--- EXERCISE DATA Enclosed Below ---

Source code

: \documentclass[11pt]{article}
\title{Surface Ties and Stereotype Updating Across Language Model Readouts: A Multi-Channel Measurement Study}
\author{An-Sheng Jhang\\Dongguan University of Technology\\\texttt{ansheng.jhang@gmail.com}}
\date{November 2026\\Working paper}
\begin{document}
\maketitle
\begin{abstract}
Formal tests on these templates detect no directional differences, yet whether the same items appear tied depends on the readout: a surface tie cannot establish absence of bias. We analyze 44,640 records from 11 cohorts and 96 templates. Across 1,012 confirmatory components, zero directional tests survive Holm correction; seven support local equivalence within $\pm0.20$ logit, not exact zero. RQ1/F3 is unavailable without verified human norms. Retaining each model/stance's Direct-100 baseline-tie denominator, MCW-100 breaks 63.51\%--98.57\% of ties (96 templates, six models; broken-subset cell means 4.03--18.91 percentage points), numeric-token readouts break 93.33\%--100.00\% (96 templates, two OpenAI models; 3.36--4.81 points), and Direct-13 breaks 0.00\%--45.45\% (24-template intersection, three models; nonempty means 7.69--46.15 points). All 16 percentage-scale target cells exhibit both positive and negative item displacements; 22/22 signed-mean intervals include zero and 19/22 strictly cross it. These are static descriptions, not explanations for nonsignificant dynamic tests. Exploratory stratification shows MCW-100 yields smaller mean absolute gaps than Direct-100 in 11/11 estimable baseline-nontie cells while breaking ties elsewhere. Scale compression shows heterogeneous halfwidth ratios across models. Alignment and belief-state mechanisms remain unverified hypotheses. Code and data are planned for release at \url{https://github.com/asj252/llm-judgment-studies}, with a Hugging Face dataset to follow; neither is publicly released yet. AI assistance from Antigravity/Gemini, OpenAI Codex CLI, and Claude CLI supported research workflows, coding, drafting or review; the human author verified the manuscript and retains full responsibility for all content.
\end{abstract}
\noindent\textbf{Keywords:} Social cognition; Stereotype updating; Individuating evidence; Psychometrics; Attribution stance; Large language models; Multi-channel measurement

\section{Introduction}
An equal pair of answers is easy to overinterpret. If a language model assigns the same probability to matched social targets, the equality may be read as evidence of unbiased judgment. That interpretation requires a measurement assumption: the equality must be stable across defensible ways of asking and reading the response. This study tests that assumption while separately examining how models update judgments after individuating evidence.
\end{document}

--- End of Enclosed EXERCISE DATA ---

## EXERCISE GOAL
Word for word, repeat the records above.

## YOUR SOLUTION
Source code

: \documentclass[11pt]{article}
\title{Surface Ties and Stereotype Updating Across Language Model Readouts: A Multi-Channel Measurement Study}
\author{An-Sheng Jhang\\Dongguan University of Technology\\\texttt{ansheng.jhang@gmail.com}}
\date{November 2026\\Working paper}
\begin{document}
\maketitle
\begin{abstract}
Formal tests on these templates detect no directional differences, yet whether the same items appear tied depends on the readout: a surface tie cannot establish absence of bias. We analyze 44,640 records from 11 cohorts and 96 templates. Across 1,012 confirmatory components, zero directional tests survive Holm correction; seven support local equivalence within $\pm0.20$ logit, not exact zero. RQ1/F3 is unavailable without verified human norms. Retaining each model/stance's Direct-100 baseline-tie denominator, MCW-100 breaks 63.51\%--98.57\% of ties (96 templates, six models; broken-subset cell means 4.03--18.91 percentage points), numeric-token readouts break 93.33\%--100.00\% (96 templates, two OpenAI models; 3.36--4.81 points), and Direct-13 breaks 0.00\%--45.45\% (24-template intersection, three models; nonempty means 7.69--46.15 points). All 16 percentage-scale target cells exhibit both positive and negative item displacements; 22/22 signed-mean intervals include zero and 19/22 strictly cross it. These are static descriptions, not explanations for nonsignificant dynamic tests. Exploratory stratification shows MCW-100 yields smaller mean absolute gaps than Direct-100 in 11/11 estimable baseline-nontie cells while breaking ties elsewhere. Scale compression shows heterogeneous halfwidth ratios across models. Alignment and belief-state mechanisms remain unverified hypotheses. Code and data are planned for release at \url{https://github.com/asj252/llm-judgment-studies}, with a Hugging Face dataset to follow; neither is publicly released yet. AI assistance from Antigravity/Gemini, OpenAI Codex CLI, and Claude CLI supported research workflows, coding, drafting or review; the human author verified the manuscript and retains full responsibility for all content.
\end{abstract}
\noindent\textbf{Keywords:} Social cognition; Stereotype updating; Individuating evidence; Psychometrics; Attribution stance; Large language models; Multi-channel measurement

\section{Introduction}
An equal pair of answers is easy to overinterpret. If a language model assigns the same probability to matched social targets, the equality may be read as evidence of unbiased judgment. That interpretation requires a measurement assumption: the equality must be stable across defensible ways of asking and reading the response. This study tests that assumption while separately examining how models update judgments after individuating evidence.
\end{document}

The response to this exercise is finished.